[[ Record extracts, beginning ]]

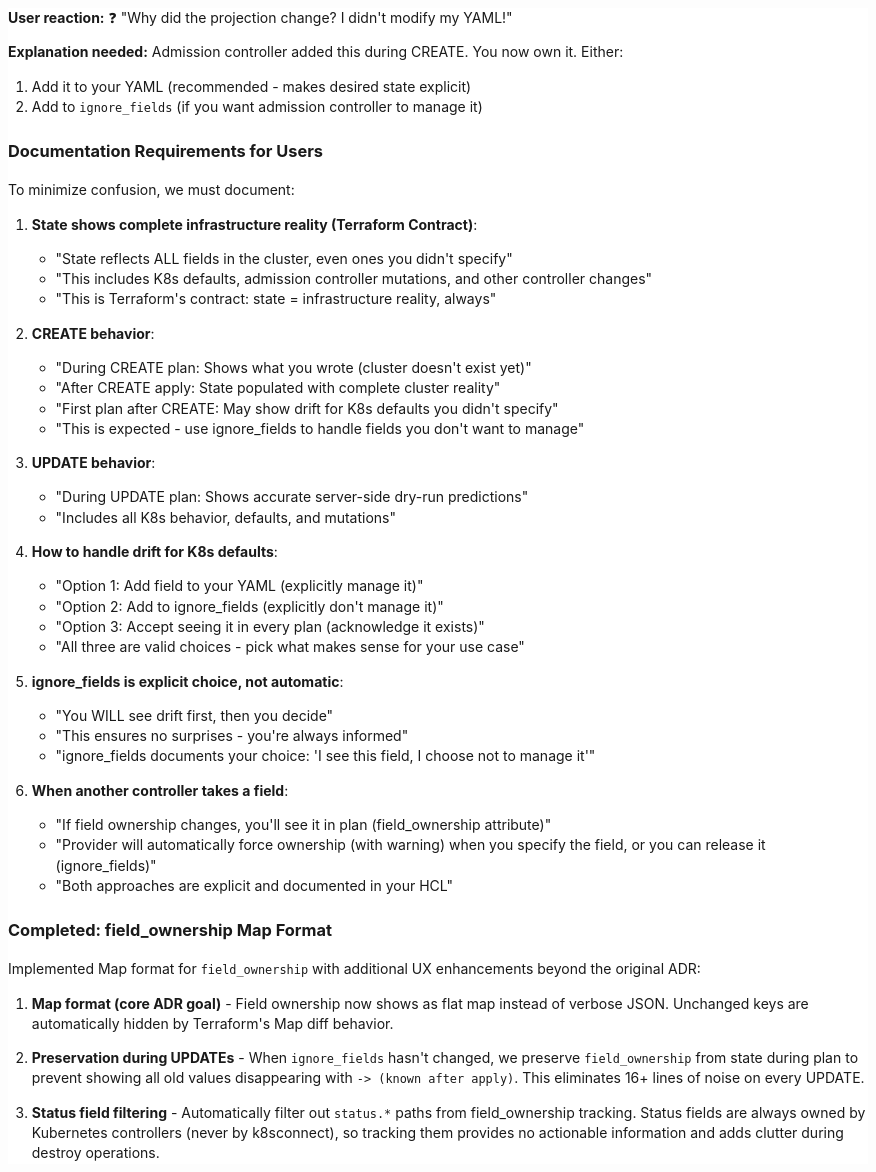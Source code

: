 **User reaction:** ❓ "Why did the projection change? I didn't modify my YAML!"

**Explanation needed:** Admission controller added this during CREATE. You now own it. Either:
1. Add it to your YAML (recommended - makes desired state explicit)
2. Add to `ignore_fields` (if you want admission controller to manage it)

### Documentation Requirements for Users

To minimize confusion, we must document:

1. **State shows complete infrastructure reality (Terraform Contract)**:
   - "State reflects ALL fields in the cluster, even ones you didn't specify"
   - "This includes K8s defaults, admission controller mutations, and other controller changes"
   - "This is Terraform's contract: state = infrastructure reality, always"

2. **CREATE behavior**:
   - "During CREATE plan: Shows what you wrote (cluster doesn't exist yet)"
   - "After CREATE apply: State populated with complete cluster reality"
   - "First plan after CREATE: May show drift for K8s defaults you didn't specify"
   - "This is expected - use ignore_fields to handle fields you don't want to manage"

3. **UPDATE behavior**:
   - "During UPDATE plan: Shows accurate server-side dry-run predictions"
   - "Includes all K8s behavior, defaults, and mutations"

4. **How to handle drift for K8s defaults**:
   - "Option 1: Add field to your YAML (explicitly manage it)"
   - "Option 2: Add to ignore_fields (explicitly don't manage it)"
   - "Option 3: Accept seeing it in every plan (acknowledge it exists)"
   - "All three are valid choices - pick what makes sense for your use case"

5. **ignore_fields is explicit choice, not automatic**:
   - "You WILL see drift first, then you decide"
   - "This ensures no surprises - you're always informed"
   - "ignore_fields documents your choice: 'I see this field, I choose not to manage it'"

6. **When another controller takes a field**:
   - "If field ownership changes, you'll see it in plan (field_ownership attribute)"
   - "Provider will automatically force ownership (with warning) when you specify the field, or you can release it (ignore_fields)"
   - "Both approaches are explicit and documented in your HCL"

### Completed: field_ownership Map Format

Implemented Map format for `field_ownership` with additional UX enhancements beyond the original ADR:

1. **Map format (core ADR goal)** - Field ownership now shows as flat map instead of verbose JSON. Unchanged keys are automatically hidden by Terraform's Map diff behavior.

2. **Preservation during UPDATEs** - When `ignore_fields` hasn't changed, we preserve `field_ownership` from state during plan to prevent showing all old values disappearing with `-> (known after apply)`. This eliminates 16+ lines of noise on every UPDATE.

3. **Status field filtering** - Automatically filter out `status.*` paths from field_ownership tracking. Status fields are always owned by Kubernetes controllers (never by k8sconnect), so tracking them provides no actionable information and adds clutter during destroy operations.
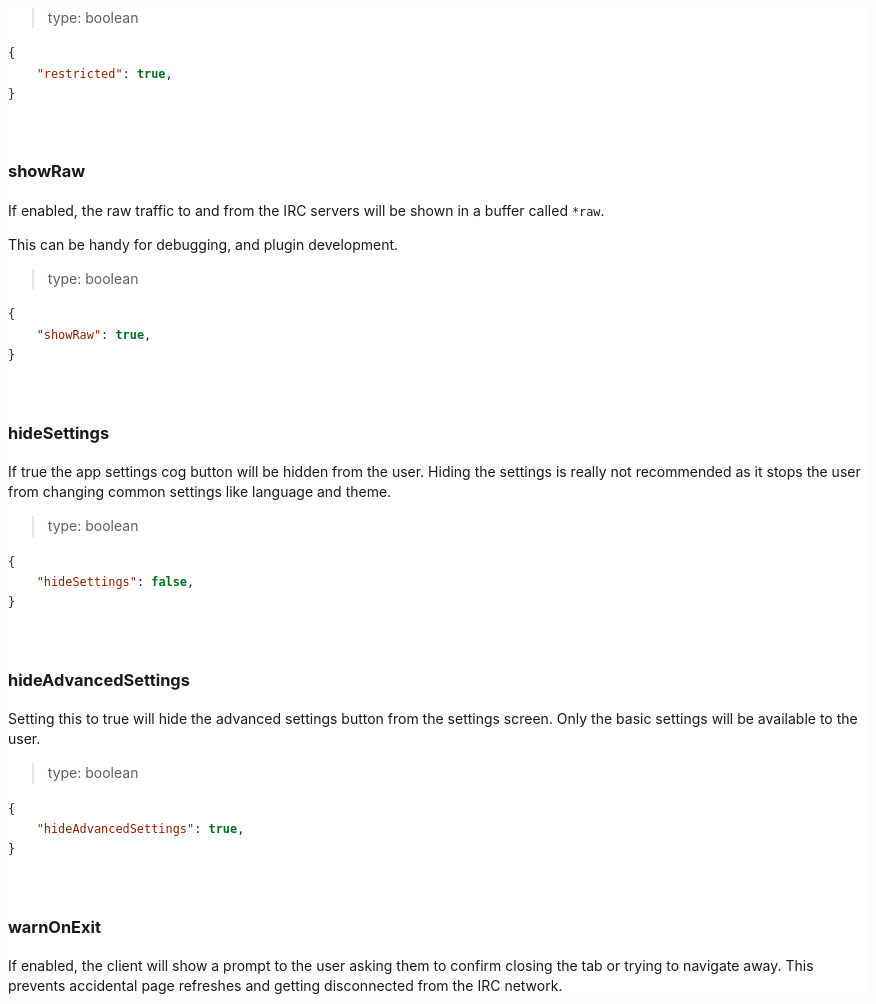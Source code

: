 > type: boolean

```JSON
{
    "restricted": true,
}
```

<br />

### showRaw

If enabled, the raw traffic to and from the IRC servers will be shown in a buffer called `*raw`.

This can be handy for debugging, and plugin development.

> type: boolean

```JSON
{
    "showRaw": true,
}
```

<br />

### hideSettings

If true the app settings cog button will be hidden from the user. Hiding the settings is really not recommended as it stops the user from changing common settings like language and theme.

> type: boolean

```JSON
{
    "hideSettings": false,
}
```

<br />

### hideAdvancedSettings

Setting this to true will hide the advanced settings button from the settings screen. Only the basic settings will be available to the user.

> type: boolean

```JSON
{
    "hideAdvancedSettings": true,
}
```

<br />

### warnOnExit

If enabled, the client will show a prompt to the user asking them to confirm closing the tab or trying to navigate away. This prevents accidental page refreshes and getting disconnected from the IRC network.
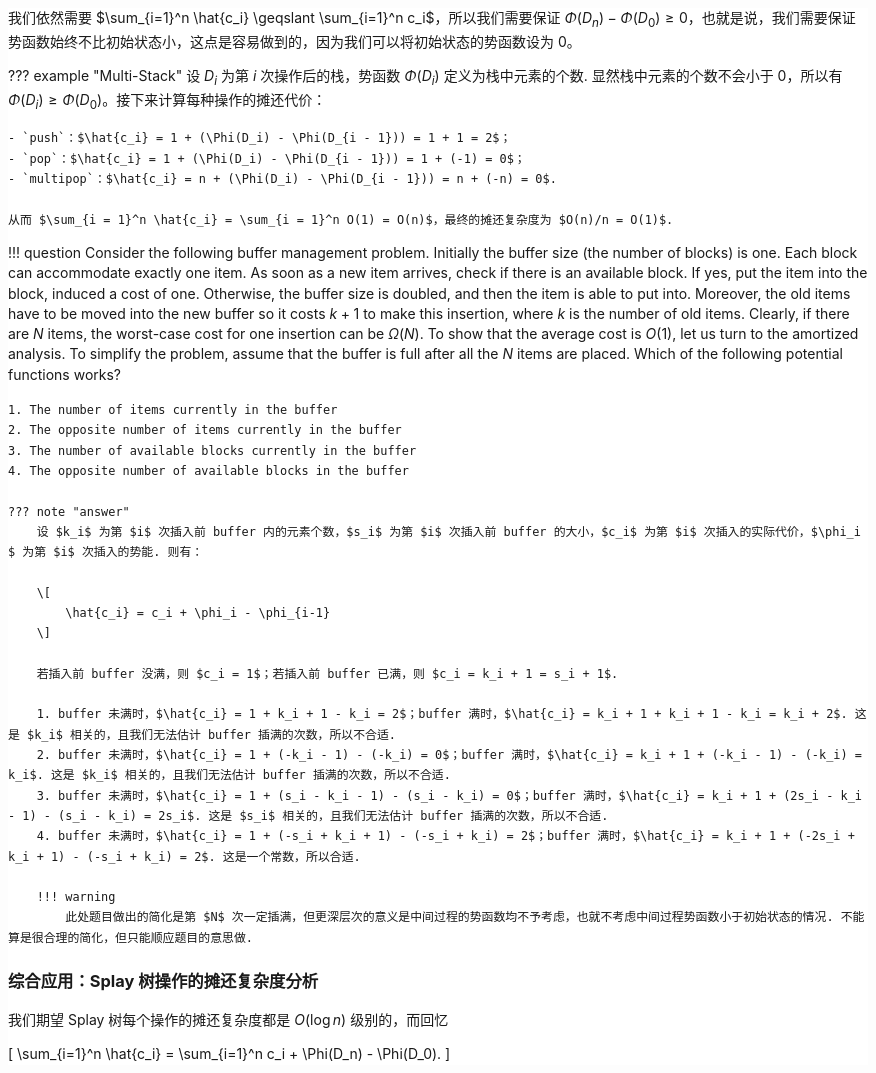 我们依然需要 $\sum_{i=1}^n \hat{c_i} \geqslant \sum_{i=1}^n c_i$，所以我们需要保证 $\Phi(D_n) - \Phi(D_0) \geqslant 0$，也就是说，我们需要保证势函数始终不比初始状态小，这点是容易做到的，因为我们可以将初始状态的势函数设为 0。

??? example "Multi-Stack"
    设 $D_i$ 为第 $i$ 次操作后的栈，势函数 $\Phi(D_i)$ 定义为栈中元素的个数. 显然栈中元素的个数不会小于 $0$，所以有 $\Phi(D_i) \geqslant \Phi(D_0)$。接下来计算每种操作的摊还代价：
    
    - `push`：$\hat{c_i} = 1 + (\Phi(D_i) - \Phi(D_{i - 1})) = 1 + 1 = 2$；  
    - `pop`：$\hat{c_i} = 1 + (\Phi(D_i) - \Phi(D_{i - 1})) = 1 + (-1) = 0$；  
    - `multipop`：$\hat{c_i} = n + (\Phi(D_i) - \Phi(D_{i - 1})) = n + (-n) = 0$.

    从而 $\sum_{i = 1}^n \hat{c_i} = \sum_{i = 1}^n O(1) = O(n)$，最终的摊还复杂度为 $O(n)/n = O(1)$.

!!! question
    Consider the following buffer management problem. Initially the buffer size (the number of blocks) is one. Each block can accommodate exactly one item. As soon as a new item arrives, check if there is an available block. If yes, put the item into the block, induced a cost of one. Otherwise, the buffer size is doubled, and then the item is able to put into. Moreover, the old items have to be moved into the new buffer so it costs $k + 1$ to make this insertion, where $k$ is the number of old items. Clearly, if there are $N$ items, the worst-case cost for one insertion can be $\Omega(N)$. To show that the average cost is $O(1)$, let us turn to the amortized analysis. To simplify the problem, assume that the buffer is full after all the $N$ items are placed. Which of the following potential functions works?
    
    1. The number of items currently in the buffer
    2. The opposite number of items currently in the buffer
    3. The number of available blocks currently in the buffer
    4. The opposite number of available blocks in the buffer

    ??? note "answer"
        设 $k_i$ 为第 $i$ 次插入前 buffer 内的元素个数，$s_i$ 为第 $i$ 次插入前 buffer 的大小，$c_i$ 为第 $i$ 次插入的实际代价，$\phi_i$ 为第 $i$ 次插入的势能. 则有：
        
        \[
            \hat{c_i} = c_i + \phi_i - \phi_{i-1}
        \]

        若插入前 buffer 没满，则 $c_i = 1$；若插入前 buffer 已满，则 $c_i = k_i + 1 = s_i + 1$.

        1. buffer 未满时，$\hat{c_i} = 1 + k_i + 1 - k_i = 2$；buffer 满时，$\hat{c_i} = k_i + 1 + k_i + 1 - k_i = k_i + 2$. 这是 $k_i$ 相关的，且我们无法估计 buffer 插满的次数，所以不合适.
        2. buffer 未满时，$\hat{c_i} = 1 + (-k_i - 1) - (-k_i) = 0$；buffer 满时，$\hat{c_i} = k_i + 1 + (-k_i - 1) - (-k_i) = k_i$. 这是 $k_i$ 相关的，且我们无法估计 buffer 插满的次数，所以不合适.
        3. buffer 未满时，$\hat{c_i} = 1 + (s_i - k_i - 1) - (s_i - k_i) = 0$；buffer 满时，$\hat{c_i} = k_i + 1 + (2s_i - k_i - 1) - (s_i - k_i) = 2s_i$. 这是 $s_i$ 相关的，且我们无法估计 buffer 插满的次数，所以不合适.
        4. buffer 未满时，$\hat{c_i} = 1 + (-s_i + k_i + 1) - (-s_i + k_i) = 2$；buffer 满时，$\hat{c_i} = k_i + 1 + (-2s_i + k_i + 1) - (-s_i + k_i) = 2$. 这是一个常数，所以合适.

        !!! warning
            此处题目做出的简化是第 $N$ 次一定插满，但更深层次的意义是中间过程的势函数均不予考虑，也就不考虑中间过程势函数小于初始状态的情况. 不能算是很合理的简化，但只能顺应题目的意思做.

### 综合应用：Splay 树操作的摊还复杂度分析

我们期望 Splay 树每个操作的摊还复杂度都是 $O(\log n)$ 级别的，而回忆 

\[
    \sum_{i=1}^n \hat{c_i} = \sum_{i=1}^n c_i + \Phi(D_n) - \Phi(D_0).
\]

[[ Record extracts, end ]]

Problem description:
Both end lines included, restate word for word the lines above from the line with "needed:** Admission controller" to the line with "1. **State shows", and nothing else.

Result for this exercise:
**Explanation needed:** Admission controller added this during CREATE. You now own it. Either:
1. Add it to your YAML (recommended - makes desired state explicit)
2. Add to `ignore_fields` (if you want admission controller to manage it)

### Documentation Requirements for Users

To minimize confusion, we must document:

1. **State shows complete infrastructure reality (Terraform Contract)**:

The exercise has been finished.